Un dettaglio fondamentale che non poteva sfuggirci: giunto a Harrenhal, Daemon si fa chiamare sua altezza
Ma non lo ha fatto perché trama contro sua moglie, contro la donna che ha giurato di difendere e appoggiare per l’eternità. Lo ha fatto perché non sa più chi sia. Ha bisogno di dimostrare, ha bisogno di essere apprezzato, di ricevere quelle considerazioni che non ha mai ricevuto prima. Alla base di una delle guerre più sanguinarie che Westeros abbia mai visto, ci sono anche delle banali mancanze affettive. Quelle che Daemon si trascina dietro dal regno di suo fratello e probabilmente anche dalla sua stessa infanzia. Prima delibera un contrattacco ai danni dei Verdi senza interpellare la regina, diretta interessata, per poi sostituirsi alla stessa in cerca di alleanze. Rhaenyra ha deciso di allontanarlo da Roccia del Drago proprio per evitare uno scontro, perché in questo momento così complesso i Neri hanno bisogno di compattezza, di solidità.

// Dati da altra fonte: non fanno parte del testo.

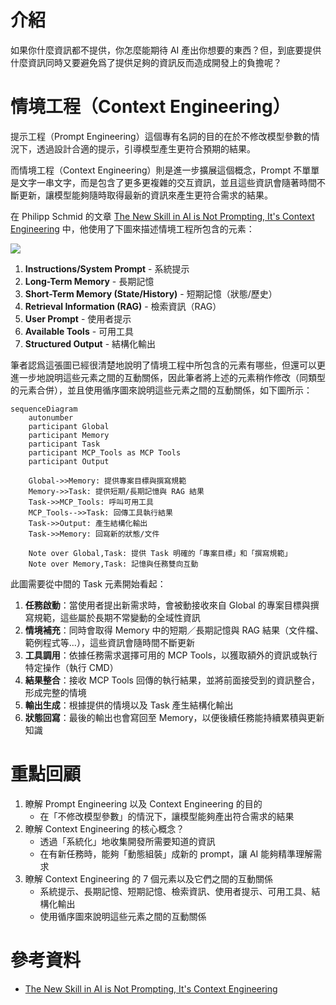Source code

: # 介紹

如果你什麼資訊都不提供，你怎麼能期待 AI 產出你想要的東西？但，到底要提供什麼資訊同時又要避免爲了提供足夠的資訊反而造成開發上的負擔呢？

# 情境工程（Context Engineering）

提示工程（Prompt Engineering）這個專有名詞的目的在於不修改模型參數的情況下，透過設計合適的提示，引導模型產生更符合預期的結果。

而情境工程（Context Engineering）則是進一步擴展這個概念，Prompt 不單單是文字一串文字，而是包含了更多更複雜的交互資訊，並且這些資訊會隨著時間不斷更新，讓模型能夠隨時取得最新的資訊來產生更符合需求的結果。

在 Philipp Schmid 的文章 [The New Skill in AI is Not Prompting, It's Context Engineering](https://www.philschmid.de/context-engineering) 中，他使用了下圖來描述情境工程所包含的元素：

![](https://www.philschmid.de/static/blog/context-engineering/context.png)

1. **Instructions/System Prompt** - 系統提示
2. **Long-Term Memory** - 長期記憶
3. **Short-Term Memory (State/History)** - 短期記憶（狀態/歷史）
4. **Retrieval Information (RAG)** - 檢索資訊（RAG）
5. **User Prompt** - 使用者提示
6. **Available Tools** - 可用工具
7. **Structured Output** - 結構化輸出

筆者認爲這張圖已經很清楚地說明了情境工程中所包含的元素有哪些，但還可以更進一步地說明這些元素之間的互動關係，因此筆者將上述的元素稍作修改（同類型的元素合併），並且使用循序圖來說明這些元素之間的互動關係，如下圖所示：

```mermaid
sequenceDiagram
    autonumber
    participant Global
    participant Memory
    participant Task
    participant MCP_Tools as MCP Tools
    participant Output

    Global->>Memory: 提供專案目標與撰寫規範
    Memory->>Task: 提供短期/長期記憶與 RAG 結果
    Task->>MCP_Tools: 呼叫可用工具
    MCP_Tools-->>Task: 回傳工具執行結果
    Task->>Output: 產生結構化輸出
    Task->>Memory: 回寫新的狀態/文件

    Note over Global,Task: 提供 Task 明確的「專案目標」和「撰寫規範」
    Note over Memory,Task: 記憶與任務雙向互動
```

此圖需要從中間的 Task 元素開始看起：

1. **任務啟動**：當使用者提出新需求時，會被動接收來自 Global 的專案目標與撰寫規範，這些屬於長期不常變動的全域性資訊
1. **情境補充**：同時會取得 Memory 中的短期／長期記憶與 RAG 結果（文件檔、範例程式等...），這些資訊會隨時間不斷更新
2. **工具調用**：依據任務需求選擇可用的 MCP Tools，以獲取額外的資訊或執行特定操作（執行 CMD）
3. **結果整合**：接收 MCP Tools 回傳的執行結果，並將前面接受到的資訊整合，形成完整的情境
4. **輸出生成**：根據提供的情境以及 Task 產生結構化輸出
5. **狀態回寫**：最後的輸出也會寫回至 Memory，以便後續任務能持續累積與更新知識

# 重點回顧

1. 瞭解 Prompt Engineering 以及 Context Engineering 的目的
   - 在「不修改模型參數」的情況下，讓模型能夠產出符合需求的結果
1. 瞭解 Context Engineering 的核心概念？
   - 透過「系統化」地收集開發所需要知道的資訊
   - 在有新任務時，能夠「動態組裝」成新的 prompt，讓 AI 能夠精準理解需求
2. 瞭解 Context Engineering 的 7 個元素以及它們之間的互動關係
   - 系統提示、長期記憶、短期記憶、檢索資訊、使用者提示、可用工具、結構化輸出
   - 使用循序圖來說明這些元素之間的互動關係

# 參考資料

- [The New Skill in AI is Not Prompting, It's Context Engineering](https://www.philschmid.de/context-engineering)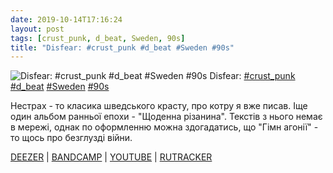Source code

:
 ```yaml
---
date: 2019-10-14T17:16:24
layout: post
tags: [crust_punk, d_beat, Sweden, 90s]
title: "Disfear: #crust_punk #d_beat #Sweden #90s"
---
```

![Disfear: #crust_punk #d_beat #Sweden #90s](https://res.cloudinary.com/vast-space-unexplored/image/upload/q_auto,dpr_auto,w_auto/photos/photo_768_14-10-2019_17-16-24.jpg)
Disfear: [#crust_punk](/tags/#crust_punk) [#d_beat](/tags/#d_beat) [#Sweden](/tags/#Sweden) [#90s](/tags/#90s)

Нестрах - то класика шведського красту, про котру я вже писав. Іще один альбом ранньої епохи - &quot;Щоденна різанина&quot;. Текстів з нього немає в мережі, однак по оформленню можна здогадатись, що &quot;Гімн агонії&quot; - то щось про безглузді війни.

[DEEZER](https://www.deezer.com/album/266835?utm_source=deezer&amp;utm_content=album-266835&amp;utm_term=1601611822_1571062474&amp;utm_medium=web) \| [BANDCAMP](https://disfear.bandcamp.com/album/everyday-slaughter) \| [YOUTUBE](https://www.youtube.com/playlist?list=OLAK5uy_m_2QmtyrJDayNttOExOougeVHMCsqDJvk) \| [RUTRACKER](https://rutracker.org/forum/viewtopic.php?t=1843051)
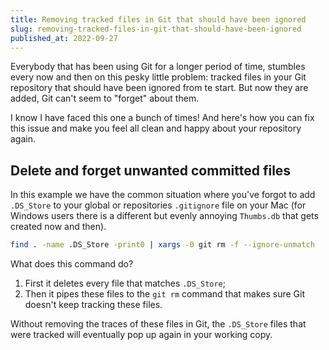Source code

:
 ```yaml
---
title: Removing tracked files in Git that should have been ignored
slug: removing-tracked-files-in-git-that-should-have-been-ignored
published_at: 2022-09-27
---
```


Everybody that has been using Git for a longer period of time, stumbles every now and then on this pesky little problem: tracked files in your Git repository that should have been ignored from te start. But now they are added, Git can't seem to "forget" about them.

I know I have faced this one a bunch of times! And here's how you can fix this issue and make you feel all clean and happy about your repository again.

## Delete and forget unwanted committed files

In this example we have the common situation where you've forgot to add `.DS_Store` to your global or repositories `.gitignore` file on your Mac (for Windows users there is a different but evenly annoying `Thumbs.db` that gets created now and then).

```bash
find . -name .DS_Store -print0 | xargs -0 git rm -f --ignore-unmatch
```

What does this command do?

1. First it deletes every file that matches `.DS_Store`;
2. Then it pipes these files to the `git rm` command that makes sure Git doesn't keep tracking these files.

Without removing the traces of these files in Git, the `.DS_Store` files that were tracked will eventually pop up again in your working copy.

Ma quella frase pronunciata alla corte di Harrenhal non passerà inosservata. E proprio perché convinto delle sue posizioni, consapevole di agire negli interessi della regina, Daemon non è capace di comprendere quale sia il limite. Nel tentativo di ristabilire l’ordine, proprio ora, dopo anni e anni di cambiamenti e di mete temporanee, non sta facendo altro che peggiorare la sua posizione. La verità è che Daemon è sempre stato il più grande nemico di sé stesso. Inconsciamente, non è mai stato in grado di accettare i propri limiti, ma quando farà il suo ritorno a Roccia del Drago potrebbe essere troppo tardi.